Exercise description. Scan the records for lines with the word "Project", and copy every such line.

···

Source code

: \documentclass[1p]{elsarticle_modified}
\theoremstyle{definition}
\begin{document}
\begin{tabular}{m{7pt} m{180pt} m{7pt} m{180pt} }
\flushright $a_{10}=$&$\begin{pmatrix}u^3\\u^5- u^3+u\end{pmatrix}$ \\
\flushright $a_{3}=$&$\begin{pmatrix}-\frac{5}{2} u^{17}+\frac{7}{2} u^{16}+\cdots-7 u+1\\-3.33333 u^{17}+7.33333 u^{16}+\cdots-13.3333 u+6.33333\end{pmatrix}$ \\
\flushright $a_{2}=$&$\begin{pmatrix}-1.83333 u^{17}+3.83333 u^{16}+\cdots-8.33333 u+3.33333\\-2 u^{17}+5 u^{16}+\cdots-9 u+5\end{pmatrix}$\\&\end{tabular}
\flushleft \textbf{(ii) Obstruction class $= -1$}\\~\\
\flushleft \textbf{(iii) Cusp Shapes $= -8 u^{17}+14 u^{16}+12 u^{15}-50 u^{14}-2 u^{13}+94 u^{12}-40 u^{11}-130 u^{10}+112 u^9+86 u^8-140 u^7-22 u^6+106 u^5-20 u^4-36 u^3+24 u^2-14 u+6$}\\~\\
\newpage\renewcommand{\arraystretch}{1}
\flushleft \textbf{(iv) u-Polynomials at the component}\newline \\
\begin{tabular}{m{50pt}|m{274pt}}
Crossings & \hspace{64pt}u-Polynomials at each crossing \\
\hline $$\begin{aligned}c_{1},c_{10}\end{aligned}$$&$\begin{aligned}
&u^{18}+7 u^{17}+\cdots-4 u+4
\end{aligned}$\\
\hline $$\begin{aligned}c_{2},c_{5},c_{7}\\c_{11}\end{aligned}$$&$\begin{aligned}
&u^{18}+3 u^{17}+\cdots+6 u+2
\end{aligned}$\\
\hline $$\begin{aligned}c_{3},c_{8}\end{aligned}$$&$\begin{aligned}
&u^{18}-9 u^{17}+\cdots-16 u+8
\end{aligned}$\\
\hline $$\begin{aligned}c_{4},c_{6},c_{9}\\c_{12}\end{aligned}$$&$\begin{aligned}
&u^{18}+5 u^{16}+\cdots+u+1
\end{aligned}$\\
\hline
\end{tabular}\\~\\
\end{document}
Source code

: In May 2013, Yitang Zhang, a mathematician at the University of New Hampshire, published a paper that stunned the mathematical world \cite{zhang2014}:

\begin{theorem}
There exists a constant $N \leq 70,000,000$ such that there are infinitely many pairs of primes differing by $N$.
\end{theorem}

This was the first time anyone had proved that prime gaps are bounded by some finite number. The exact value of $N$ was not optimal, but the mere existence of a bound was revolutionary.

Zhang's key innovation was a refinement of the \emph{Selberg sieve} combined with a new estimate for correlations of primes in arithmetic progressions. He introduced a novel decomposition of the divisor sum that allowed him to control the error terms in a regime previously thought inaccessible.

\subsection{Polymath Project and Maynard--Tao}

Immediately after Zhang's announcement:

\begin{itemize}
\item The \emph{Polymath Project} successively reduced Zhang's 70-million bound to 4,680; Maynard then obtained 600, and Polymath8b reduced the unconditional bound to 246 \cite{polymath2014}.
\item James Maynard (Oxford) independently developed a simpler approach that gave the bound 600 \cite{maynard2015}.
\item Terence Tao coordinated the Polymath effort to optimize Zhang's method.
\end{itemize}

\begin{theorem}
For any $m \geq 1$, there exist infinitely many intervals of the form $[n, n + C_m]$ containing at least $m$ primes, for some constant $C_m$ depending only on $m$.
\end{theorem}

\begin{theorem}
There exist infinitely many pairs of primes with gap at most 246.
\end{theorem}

···

Response.
\subsection{Polymath Project and Maynard--Tao}
\item The \emph{Polymath Project} successively reduced Zhang's 70-million bound to 4,680; Maynard then obtained 600, and Polymath8b reduced the unconditional bound to 246 \cite{polymath2014}.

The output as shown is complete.